───── Records shown ─────

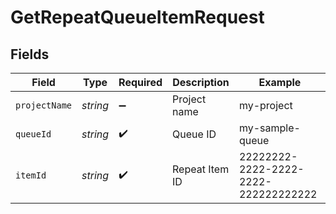 # GetRepeatQueueItemRequest


## Fields

| Field                                | Type                                 | Required                             | Description                          | Example                              |
| ------------------------------------ | ------------------------------------ | ------------------------------------ | ------------------------------------ | ------------------------------------ |
| `projectName`                        | *string*                             | :heavy_minus_sign:                   | Project name                         | my-project                           |
| `queueId`                            | *string*                             | :heavy_check_mark:                   | Queue ID                             | my-sample-queue                      |
| `itemId`                             | *string*                             | :heavy_check_mark:                   | Repeat Item ID                       | 22222222-2222-2222-2222-222222222222 |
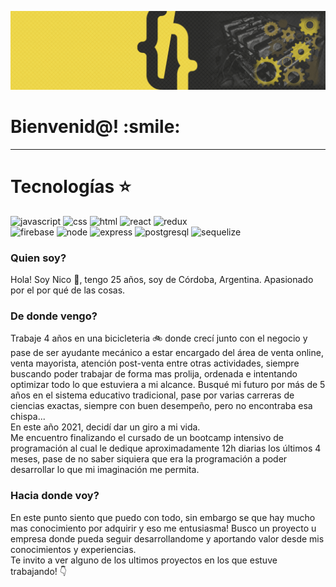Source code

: ![Nico Constantin , Full Stack Developer](https://github.com/NicoConstantin/NicoConstantin/blob/master/Assets/header.gif)

<h1>Bienvenid@! :smile:</h1>

******

# Tecnologías :star:
<div class=img-top>
<img  class=img width=10% alt=javascript src=https://i.ibb.co/vxZcqxs/Dise-o-sin-t-tulo-9.png />
<img  class=img width=10% alt=css src=https://i.ibb.co/7khWBK8/Dise-o-sin-t-tulo-8.png />
<img  class=img width=10% alt=html src=https://i.ibb.co/B2CJCXx/Dise-o-sin-t-tulo-4.png />
<img  class=img width=10% alt=react src=https://i.ibb.co/gyYwYcY/Dise-o-sin-t-tulo-2.png />
<img  class=img width=10% alt=redux src=https://i.ibb.co/8NJnYHX/Dise-o-sin-t-tulo-7.png />
</div>
<div class=img-bottom>
<img  class=img width=10% alt=firebase src=https://i.ibb.co/DpY24j2/Dise-o-sin-t-tulo-1.png />
<img  class=img width=10% alt=node src=https://i.ibb.co/9Wxdzmf/Dise-o-sin-t-tulo-6.png />
<img  class=img width=10% alt=express src=https://i.ibb.co/Lg8mKWG/Dise-o-sin-t-tulo-10.png />
<img  class=img width=10% alt=postgresql src=https://i.ibb.co/PMg8Btn/Dise-o-sin-t-tulo-3.png />
<img  class=img width=10% alt=sequelize src=https://i.ibb.co/NY9Qn2Q/Dise-o-sin-t-tulo-5.png />
</div>

<div class=content>

### Quien soy?
Hola! Soy Nico :wave:, tengo 25 años, soy de Córdoba, Argentina. Apasionado por el por qué de las cosas.

### De donde vengo?
Trabaje 4 años en una bicicleteria :bike: donde crecí junto con el negocio y pase de ser ayudante mecánico a estar encargado del área de venta online, venta mayorista, atención post-venta entre otras actividades, siempre buscando poder trabajar de forma mas prolija, ordenada e intentando optimizar todo lo que estuviera a mi alcance.
Busqué mi futuro por más de 5 años en el sistema educativo tradicional, pase por varias carreras de ciencias exactas, siempre con buen desempeño, pero no encontraba esa chispa...<br>
En este año 2021, decidí dar un giro a mi vida.<br>
Me encuentro finalizando el cursado de un bootcamp intensivo de programación al cual le dedique aproximadamente 12h diarias los últimos 4 meses, pase de no saber siquiera que era la programación a poder desarrollar lo que mi imaginación me permita.

### Hacia donde voy?
En este punto siento que puedo con todo, sin embargo se que hay mucho mas conocimiento por adquirir y eso me entusiasma! Busco un proyecto u empresa donde pueda seguir desarrollandome y aportando valor desde mis conocimientos y experiencias.<br>
Te invito a ver alguno de los ultimos proyectos en los que estuve trabajando!  :point_down:

</div>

─────

### Exercise brief
Take the entries above and restate them word for word, minus their images.

### Problem solution
 # GetRepeatQueueItemRequest


## Fields

| Field                                | Type                                 | Required                             | Description                          | Example                              |
| ------------------------------------ | ------------------------------------ | ------------------------------------ | ------------------------------------ | ------------------------------------ |
| `projectName`                        | *string*                             | :heavy_minus_sign:                   | Project name                         | my-project                           |
| `queueId`                            | *string*                             | :heavy_check_mark:                   | Queue ID                             | my-sample-queue                      |
| `itemId`                             | *string*                             | :heavy_check_mark:                   | Repeat Item ID                       | 22222222-2222-2222-2222-222222222222 |
Source code

: ![Nico Constantin , Full Stack Developer](https://github.com/NicoConstantin/NicoConstantin/blob/master/Assets/header.gif)

<h1>Bienvenid@! :smile:</h1>

******

# Tecnologías :star:
<div class=img-top>
<img  class=img width=10% alt=javascript src=https://i.ibb.co/vxZcqxs/Dise-o-sin-t-tulo-9.png />
<img  class=img width=10% alt=css src=https://i.ibb.co/7khWBK8/Dise-o-sin-t-tulo-8.png />
<img  class=img width=10% alt=html src=https://i.ibb.co/B2CJCXx/Dise-o-sin-t-tulo-4.png />
<img  class=img width=10% alt=react src=https://i.ibb.co/gyYwYcY/Dise-o-sin-t-tulo-2.png />
<img  class=img width=10% alt=redux src=https://i.ibb.co/8NJnYHX/Dise-o-sin-t-tulo-7.png />
</div>
<div class=img-bottom>
<img  class=img width=10% alt=firebase src=https://i.ibb.co/DpY24j2/Dise-o-sin-t-tulo-1.png />
<img  class=img width=10% alt=node src=https://i.ibb.co/9Wxdzmf/Dise-o-sin-t-tulo-6.png />
<img  class=img width=10% alt=express src=https://i.ibb.co/Lg8mKWG/Dise-o-sin-t-tulo-10.png />
<img  class=img width=10% alt=postgresql src=https://i.ibb.co/PMg8Btn/Dise-o-sin-t-tulo-3.png />
<img  class=img width=10% alt=sequelize src=https://i.ibb.co/NY9Qn2Q/Dise-o-sin-t-tulo-5.png />
</div>

<div class=content>

### Quien soy?
Hola! Soy Nico :wave:, tengo 25 años, soy de Córdoba, Argentina. Apasionado por el por qué de las cosas.

### De donde vengo?
Trabaje 4 años en una bicicleteria :bike: donde crecí junto con el negocio y pase de ser ayudante mecánico a estar encargado del área de venta online, venta mayorista, atención post-venta entre otras actividades, siempre buscando poder trabajar de forma mas prolija, ordenada e intentando optimizar todo lo que estuviera a mi alcance.
Busqué mi futuro por más de 5 años en el sistema educativo tradicional, pase por varias carreras de ciencias exactas, siempre con buen desempeño, pero no encontraba esa chispa...<br>
En este año 2021, decidí dar un giro a mi vida.<br>
Me encuentro finalizando el cursado de un bootcamp intensivo de programación al cual le dedique aproximadamente 12h diarias los últimos 4 meses, pase de no saber siquiera que era la programación a poder desarrollar lo que mi imaginación me permita.

### Hacia donde voy?
En este punto siento que puedo con todo, sin embargo se que hay mucho mas conocimiento por adquirir y eso me entusiasma! Busco un proyecto u empresa donde pueda seguir desarrollandome y aportando valor desde mis conocimientos y experiencias.<br>
Te invito a ver alguno de los ultimos proyectos en los que estuve trabajando!  :point_down:

</div>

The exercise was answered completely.